前々から創作を練っていたどうしても書きたかった新たな小説を書こうと思っています。
ローファンタジー小説『ジャンヌ・ダルクの晩餐』をご覧になって下さりありがとうございます!
皆様のご愛読により私の小説はとても大きな作品となりました。
この感謝を忘れずこれからも努力に励もうと思います(*^_^*)
コメントやアドバイスは大いに感謝です。
悪口、荒らし、嫌み、誹謗中傷、不正な工作などは絶対にやめて下さい。
今回のテーマは妖怪が蔓延る暗黒時代を舞台として描かれる戦国ダークファンタジーであり残酷でグロテスクな表現が含まれています。この小説を読んで気分を害した場合はすぐにページを閉じる事をお勧めします。
【ストーリー】
天正10年(1582年)。謀反を起こした明智光秀の軍が織田信長を襲撃、3万の兵が本能寺に攻めかかる。しかし、突如現れた妖怪の群れが明智軍に襲い掛かり兵達を惨殺、優勢だった軍勢は瞬く間に総崩れとなる。決死の抵抗も虚しく光秀は戦死、本能寺の変は失敗に終わるのだった・・・・・・
その後、信長は妖怪を操り数々の戦を勝利を収めついに天下を統一、戦乱の世に終止符が打たれ人々は太平の訪れを期待する。しかし、冷酷な魔王の手により治められた大和ノ国は第二の暗黒時代が幕を開ける。そして、とある日の逢魔時の空に響き始めた謎の聲、人々はこの異変を妖怪の巣の叫び、地獄の唸り、神々の呪いであるという噂が流布されるのであった・・・・・・
天正12年(1584年)。徳川家康の家臣にして『不知火』の一員である若武者『本多忠勝』は奈良の支部にて『柳生石舟斎』と共に武術の修行に明け暮れていた。ある日、そんな彼らの元に真田氏の武将『真田昌幸』が訪れる。妖怪が溢れた天下の事態を重く見た昌幸は不知火の復旧を訴え信長打倒を依頼する。要望を聞き入れ忠勝は日本各地へ出向き織田政権を陰から崩そうとするがその時は誰も知る由もなかった。妖怪に溢れた天下の闇の奥に更なる魔の手が潜んでいる事を・・・・・・
【主な登場人物】
本多忠勝
物語の主人公である若き武将。猛将に似合わず白い長髪でおっとりとした面持ちのため一見すると少女にも見えなくない。不知火の復旧、そして太平の世を取り戻すため妖怪を操る信長や七天狗を倒す旅に出る。桶狭間の合戦を戦い抜いた若き日に闇鵺の宝刀である『殉聖の太刀』に触れ呪縛の呪いにかかり手にした時点で当時の年齢が固定され成長が止まっている。

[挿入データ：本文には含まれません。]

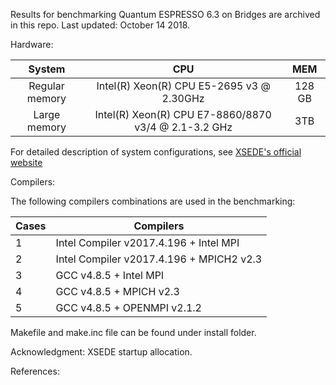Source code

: Results for benchmarking Quantum ESPRESSO 6.3 on Bridges are archived in this repo. Last updated: October 14 2018.

Hardware:

<center>

|System|CPU|MEM|
|:---:|:---:|:--:|
|Regular memory| Intel(R) Xeon(R) CPU E5-2695 v3 @ 2.30GHz|128 GB|
|Large memory| Intel(R) Xeon(R) CPU E7-8860/8870 v3/4 @ 2.1-3.2 GHz|3TB|

</center>

For detailed description of system configurations, see [XSEDE's official website](https://www.psc.edu/bridges/user-guide/system-configuration) 

Compilers:

The following compilers combinations are used in the benchmarking:

<center>

|Cases| Compilers|
|-|-|
|1| Intel Compiler v2017.4.196 + Intel MPI|
|2| Intel Compiler v2017.4.196 + MPICH2 v2.3|
|3| GCC v4.8.5 + Intel MPI|
|4| GCC v4.8.5 + MPICH v2.3|
|5| GCC v4.8.5 + OPENMPI v2.1.2|

</center>


Makefile and make.inc file can be found under install folder.





Acknowledgment: XSEDE startup allocation.

References:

髪が白く容姿が幼いのはそのため。
柳生宗厳(石舟斎)
柳生一族の長にして剣術『新陰流』の継承者。号は石舟斎。柳生家厳の子。新陰流第2世。妖の討伐の際に踏み入った妖魔の森で忠勝と出会い以後、弟子として彼を育て上げた。彼も不知火に所属する精鋭であり、真田昌幸の訴えにより勢力の復旧を決意、忠勝を日本各地に派遣する。
織田信長
第六天魔王と恐れられる尾張国の戦国大名。本能寺の包囲網を際には妖怪を使い明智光秀の軍勢を返り討ちにし、その後も幾度もの戦に勝利を収めついには天下人となる。妖怪による統治を始め人々を恐怖で支配、高等な妖の一族である七天狗を従え多くの配下を大和ノ国各地に配置させている。人ならざる者の力に魅了された彼は自身も魔の血を取り込み半人半魔と化した。
紅葉
信長の側近である妖。武器は妖刀。
両親が第六天魔王に祈った結果で生まれた絶世の美女の鬼女。
源経基に寵愛され一子を宿していたが戸隠山に流された挙句、最後に降魔の剣を手にした平維茂に首を斬られ掛けるなどと痛い仕打ちを受けた為に人間が苦手になった。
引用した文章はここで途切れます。